[Saved data entries]
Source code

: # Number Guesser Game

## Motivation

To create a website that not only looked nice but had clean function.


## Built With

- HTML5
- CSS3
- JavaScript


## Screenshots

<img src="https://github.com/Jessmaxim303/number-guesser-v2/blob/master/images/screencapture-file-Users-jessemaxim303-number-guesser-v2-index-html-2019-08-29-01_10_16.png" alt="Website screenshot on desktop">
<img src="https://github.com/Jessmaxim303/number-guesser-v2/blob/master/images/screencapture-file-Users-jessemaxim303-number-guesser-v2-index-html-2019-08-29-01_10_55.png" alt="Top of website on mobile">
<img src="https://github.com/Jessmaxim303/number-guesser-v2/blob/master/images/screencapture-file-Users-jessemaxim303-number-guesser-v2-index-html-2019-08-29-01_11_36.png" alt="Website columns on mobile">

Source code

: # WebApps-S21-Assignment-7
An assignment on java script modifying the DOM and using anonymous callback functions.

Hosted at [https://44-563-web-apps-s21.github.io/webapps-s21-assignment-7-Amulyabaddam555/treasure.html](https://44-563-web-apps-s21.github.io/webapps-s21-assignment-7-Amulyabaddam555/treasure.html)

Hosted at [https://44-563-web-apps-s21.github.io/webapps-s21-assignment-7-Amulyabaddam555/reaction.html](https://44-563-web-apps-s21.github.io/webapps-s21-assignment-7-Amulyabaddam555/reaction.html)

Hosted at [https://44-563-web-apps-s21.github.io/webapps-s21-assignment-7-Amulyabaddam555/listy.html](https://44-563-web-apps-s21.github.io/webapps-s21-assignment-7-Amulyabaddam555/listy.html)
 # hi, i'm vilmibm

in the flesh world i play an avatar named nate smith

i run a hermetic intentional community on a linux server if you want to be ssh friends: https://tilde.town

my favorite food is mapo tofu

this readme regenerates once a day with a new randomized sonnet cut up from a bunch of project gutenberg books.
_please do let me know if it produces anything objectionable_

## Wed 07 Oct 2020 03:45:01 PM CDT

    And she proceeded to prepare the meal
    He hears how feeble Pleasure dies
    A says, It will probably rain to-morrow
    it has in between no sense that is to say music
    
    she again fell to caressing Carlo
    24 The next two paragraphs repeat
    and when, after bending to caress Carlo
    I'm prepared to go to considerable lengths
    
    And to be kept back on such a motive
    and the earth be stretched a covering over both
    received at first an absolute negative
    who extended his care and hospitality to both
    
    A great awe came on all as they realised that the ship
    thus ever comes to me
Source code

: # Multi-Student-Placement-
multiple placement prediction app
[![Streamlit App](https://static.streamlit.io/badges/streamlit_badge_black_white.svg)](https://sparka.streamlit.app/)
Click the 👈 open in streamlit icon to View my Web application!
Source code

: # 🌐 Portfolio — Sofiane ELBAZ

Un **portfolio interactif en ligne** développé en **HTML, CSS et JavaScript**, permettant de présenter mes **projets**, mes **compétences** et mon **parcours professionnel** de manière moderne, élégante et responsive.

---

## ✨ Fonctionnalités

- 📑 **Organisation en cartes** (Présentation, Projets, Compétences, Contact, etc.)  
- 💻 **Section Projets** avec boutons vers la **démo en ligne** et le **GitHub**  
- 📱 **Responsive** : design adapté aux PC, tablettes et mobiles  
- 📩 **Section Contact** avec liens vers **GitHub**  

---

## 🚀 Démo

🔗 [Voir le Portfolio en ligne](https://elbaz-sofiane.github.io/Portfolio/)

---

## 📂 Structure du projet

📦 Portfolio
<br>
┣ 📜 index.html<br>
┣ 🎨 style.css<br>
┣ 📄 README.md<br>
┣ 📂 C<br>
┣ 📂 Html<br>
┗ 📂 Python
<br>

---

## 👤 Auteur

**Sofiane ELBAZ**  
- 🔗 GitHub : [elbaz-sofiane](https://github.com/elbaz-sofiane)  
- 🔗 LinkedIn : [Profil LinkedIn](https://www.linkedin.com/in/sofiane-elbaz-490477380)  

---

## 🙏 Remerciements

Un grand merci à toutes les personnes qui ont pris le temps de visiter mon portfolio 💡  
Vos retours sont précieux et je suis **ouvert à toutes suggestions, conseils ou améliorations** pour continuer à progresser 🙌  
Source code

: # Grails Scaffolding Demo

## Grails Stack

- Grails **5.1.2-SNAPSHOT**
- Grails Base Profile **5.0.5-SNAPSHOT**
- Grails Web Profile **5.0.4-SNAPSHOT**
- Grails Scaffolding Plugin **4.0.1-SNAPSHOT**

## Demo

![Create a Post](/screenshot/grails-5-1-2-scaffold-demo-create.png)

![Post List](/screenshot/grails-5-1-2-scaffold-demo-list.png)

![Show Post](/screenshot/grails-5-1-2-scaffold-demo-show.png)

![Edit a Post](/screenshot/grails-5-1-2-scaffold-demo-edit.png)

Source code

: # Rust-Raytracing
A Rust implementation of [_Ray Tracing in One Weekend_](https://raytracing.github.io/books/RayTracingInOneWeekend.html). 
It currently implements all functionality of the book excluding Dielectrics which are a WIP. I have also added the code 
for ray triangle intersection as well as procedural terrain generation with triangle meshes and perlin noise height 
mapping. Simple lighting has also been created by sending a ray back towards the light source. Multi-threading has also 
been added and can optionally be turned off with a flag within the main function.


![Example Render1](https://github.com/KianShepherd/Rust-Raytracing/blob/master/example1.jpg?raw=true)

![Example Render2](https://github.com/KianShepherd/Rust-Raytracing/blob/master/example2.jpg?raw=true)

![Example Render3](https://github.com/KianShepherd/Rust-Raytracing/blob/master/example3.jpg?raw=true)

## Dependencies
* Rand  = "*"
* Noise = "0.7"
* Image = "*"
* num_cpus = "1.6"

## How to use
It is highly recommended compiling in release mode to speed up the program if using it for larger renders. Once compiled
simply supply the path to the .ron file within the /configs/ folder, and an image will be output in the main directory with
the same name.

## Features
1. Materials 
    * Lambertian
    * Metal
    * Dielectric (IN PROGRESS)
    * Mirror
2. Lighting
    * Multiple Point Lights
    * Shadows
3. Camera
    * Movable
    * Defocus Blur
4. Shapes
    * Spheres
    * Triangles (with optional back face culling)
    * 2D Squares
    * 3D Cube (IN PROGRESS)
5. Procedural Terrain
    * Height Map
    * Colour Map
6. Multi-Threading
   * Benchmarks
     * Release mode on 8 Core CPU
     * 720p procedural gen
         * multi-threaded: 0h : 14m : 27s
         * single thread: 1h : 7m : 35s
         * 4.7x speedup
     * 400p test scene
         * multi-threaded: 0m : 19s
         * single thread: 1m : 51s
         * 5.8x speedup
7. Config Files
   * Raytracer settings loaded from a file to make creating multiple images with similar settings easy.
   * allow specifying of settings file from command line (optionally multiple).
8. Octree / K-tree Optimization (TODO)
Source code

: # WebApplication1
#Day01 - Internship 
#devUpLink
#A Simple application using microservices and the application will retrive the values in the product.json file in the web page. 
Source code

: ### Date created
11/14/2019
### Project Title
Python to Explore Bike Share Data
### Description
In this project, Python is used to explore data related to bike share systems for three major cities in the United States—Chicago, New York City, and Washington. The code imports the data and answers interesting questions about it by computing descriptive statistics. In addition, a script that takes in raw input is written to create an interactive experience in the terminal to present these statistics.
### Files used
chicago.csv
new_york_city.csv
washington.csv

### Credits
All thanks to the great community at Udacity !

**Exercise prompt:**
Set down each entry exactly, leaving none out.

**Final answer:**
Source code

: # Number Guesser Game

## Motivation

To create a website that not only looked nice but had clean function.


## Built With

- HTML5
- CSS3
- JavaScript


## Screenshots

<img src="https://github.com/Jessmaxim303/number-guesser-v2/blob/master/images/screencapture-file-Users-jessemaxim303-number-guesser-v2-index-html-2019-08-29-01_10_16.png" alt="Website screenshot on desktop">
<img src="https://github.com/Jessmaxim303/number-guesser-v2/blob/master/images/screencapture-file-Users-jessemaxim303-number-guesser-v2-index-html-2019-08-29-01_10_55.png" alt="Top of website on mobile">
<img src="https://github.com/Jessmaxim303/number-guesser-v2/blob/master/images/screencapture-file-Users-jessemaxim303-number-guesser-v2-index-html-2019-08-29-01_11_36.png" alt="Website columns on mobile">

Source code

: # WebApps-S21-Assignment-7
An assignment on java script modifying the DOM and using anonymous callback functions.

Hosted at [https://44-563-web-apps-s21.github.io/webapps-s21-assignment-7-Amulyabaddam555/treasure.html](https://44-563-web-apps-s21.github.io/webapps-s21-assignment-7-Amulyabaddam555/treasure.html)

Hosted at [https://44-563-web-apps-s21.github.io/webapps-s21-assignment-7-Amulyabaddam555/reaction.html](https://44-563-web-apps-s21.github.io/webapps-s21-assignment-7-Amulyabaddam555/reaction.html)

Hosted at [https://44-563-web-apps-s21.github.io/webapps-s21-assignment-7-Amulyabaddam555/listy.html](https://44-563-web-apps-s21.github.io/webapps-s21-assignment-7-Amulyabaddam555/listy.html)
 # hi, i'm vilmibm

in the flesh world i play an avatar named nate smith

i run a hermetic intentional community on a linux server if you want to be ssh friends: https://tilde.town

my favorite food is mapo tofu

this readme regenerates once a day with a new randomized sonnet cut up from a bunch of project gutenberg books.
_please do let me know if it produces anything objectionable_

## Wed 07 Oct 2020 03:45:01 PM CDT

    And she proceeded to prepare the meal
    He hears how feeble Pleasure dies
    A says, It will probably rain to-morrow
    it has in between no sense that is to say music
    
    she again fell to caressing Carlo
    24 The next two paragraphs repeat
    and when, after bending to caress Carlo
    I'm prepared to go to considerable lengths
    
    And to be kept back on such a motive
    and the earth be stretched a covering over both
    received at first an absolute negative
    who extended his care and hospitality to both
    
    A great awe came on all as they realised that the ship
    thus ever comes to me
Source code

: # Multi-Student-Placement-
multiple placement prediction app
[![Streamlit App](https://static.streamlit.io/badges/streamlit_badge_black_white.svg)](https://sparka.streamlit.app/)
Click the 👈 open in streamlit icon to View my Web application!
Source code

: # 🌐 Portfolio — Sofiane ELBAZ

Un **portfolio interactif en ligne** développé en **HTML, CSS et JavaScript**, permettant de présenter mes **projets**, mes **compétences** et mon **parcours professionnel** de manière moderne, élégante et responsive.

---

## ✨ Fonctionnalités

- 📑 **Organisation en cartes** (Présentation, Projets, Compétences, Contact, etc.)  
- 💻 **Section Projets** avec boutons vers la **démo en ligne** et le **GitHub**  
- 📱 **Responsive** : design adapté aux PC, tablettes et mobiles  
- 📩 **Section Contact** avec liens vers **GitHub**  

---

## 🚀 Démo

🔗 [Voir le Portfolio en ligne](https://elbaz-sofiane.github.io/Portfolio/)

---

## 📂 Structure du projet

📦 Portfolio
<br>
┣ 📜 index.html<br>
┣ 🎨 style.css<br>
┣ 📄 README.md<br>
┣ 📂 C<br>
┣ 📂 Html<br>
┗ 📂 Python
<br>

---

## 👤 Auteur

**Sofiane ELBAZ**  
- 🔗 GitHub : [elbaz-sofiane](https://github.com/elbaz-sofiane)  
- 🔗 LinkedIn : [Profil LinkedIn](https://www.linkedin.com/in/sofiane-elbaz-490477380)  

---

## 🙏 Remerciements

Un grand merci à toutes les personnes qui ont pris le temps de visiter mon portfolio 💡  
Vos retours sont précieux et je suis **ouvert à toutes suggestions, conseils ou améliorations** pour continuer à progresser 🙌  
Source code

: # Grails Scaffolding Demo

## Grails Stack

- Grails **5.1.2-SNAPSHOT**
- Grails Base Profile **5.0.5-SNAPSHOT**
- Grails Web Profile **5.0.4-SNAPSHOT**
- Grails Scaffolding Plugin **4.0.1-SNAPSHOT**

## Demo

![Create a Post](/screenshot/grails-5-1-2-scaffold-demo-create.png)

![Post List](/screenshot/grails-5-1-2-scaffold-demo-list.png)

![Show Post](/screenshot/grails-5-1-2-scaffold-demo-show.png)

![Edit a Post](/screenshot/grails-5-1-2-scaffold-demo-edit.png)

Source code

: # Rust-Raytracing
A Rust implementation of [_Ray Tracing in One Weekend_](https://raytracing.github.io/books/RayTracingInOneWeekend.html). 
It currently implements all functionality of the book excluding Dielectrics which are a WIP. I have also added the code 
for ray triangle intersection as well as procedural terrain generation with triangle meshes and perlin noise height 
mapping. Simple lighting has also been created by sending a ray back towards the light source. Multi-threading has also 
been added and can optionally be turned off with a flag within the main function.


![Example Render1](https://github.com/KianShepherd/Rust-Raytracing/blob/master/example1.jpg?raw=true)

![Example Render2](https://github.com/KianShepherd/Rust-Raytracing/blob/master/example2.jpg?raw=true)

![Example Render3](https://github.com/KianShepherd/Rust-Raytracing/blob/master/example3.jpg?raw=true)

## Dependencies
* Rand  = "*"
* Noise = "0.7"
* Image = "*"
* num_cpus = "1.6"

## How to use
It is highly recommended compiling in release mode to speed up the program if using it for larger renders. Once compiled
simply supply the path to the .ron file within the /configs/ folder, and an image will be output in the main directory with
the same name.

## Features
1. Materials 
    * Lambertian
    * Metal
    * Dielectric (IN PROGRESS)
    * Mirror
2. Lighting
    * Multiple Point Lights
    * Shadows
3. Camera
    * Movable
    * Defocus Blur
4. Shapes
    * Spheres
    * Triangles (with optional back face culling)
    * 2D Squares
    * 3D Cube (IN PROGRESS)
5. Procedural Terrain
    * Height Map
    * Colour Map
6. Multi-Threading
   * Benchmarks
     * Release mode on 8 Core CPU
     * 720p procedural gen
         * multi-threaded: 0h : 14m : 27s
         * single thread: 1h : 7m : 35s
         * 4.7x speedup
     * 400p test scene
         * multi-threaded: 0m : 19s
         * single thread: 1m : 51s
         * 5.8x speedup
7. Config Files
   * Raytracer settings loaded from a file to make creating multiple images with similar settings easy.
   * allow specifying of settings file from command line (optionally multiple).
8. Octree / K-tree Optimization (TODO)
Source code

: # WebApplication1
#Day01 - Internship 
#devUpLink
#A Simple application using microservices and the application will retrive the values in the product.json file in the web page. 
Source code

: ### Date created
11/14/2019
### Project Title
Python to Explore Bike Share Data
### Description
In this project, Python is used to explore data related to bike share systems for three major cities in the United States—Chicago, New York City, and Washington. The code imports the data and answers interesting questions about it by computing descriptive statistics. In addition, a script that takes in raw input is written to create an interactive experience in the terminal to present these statistics.
### Files used
chicago.csv
new_york_city.csv
washington.csv

### Credits
All thanks to the great community at Udacity !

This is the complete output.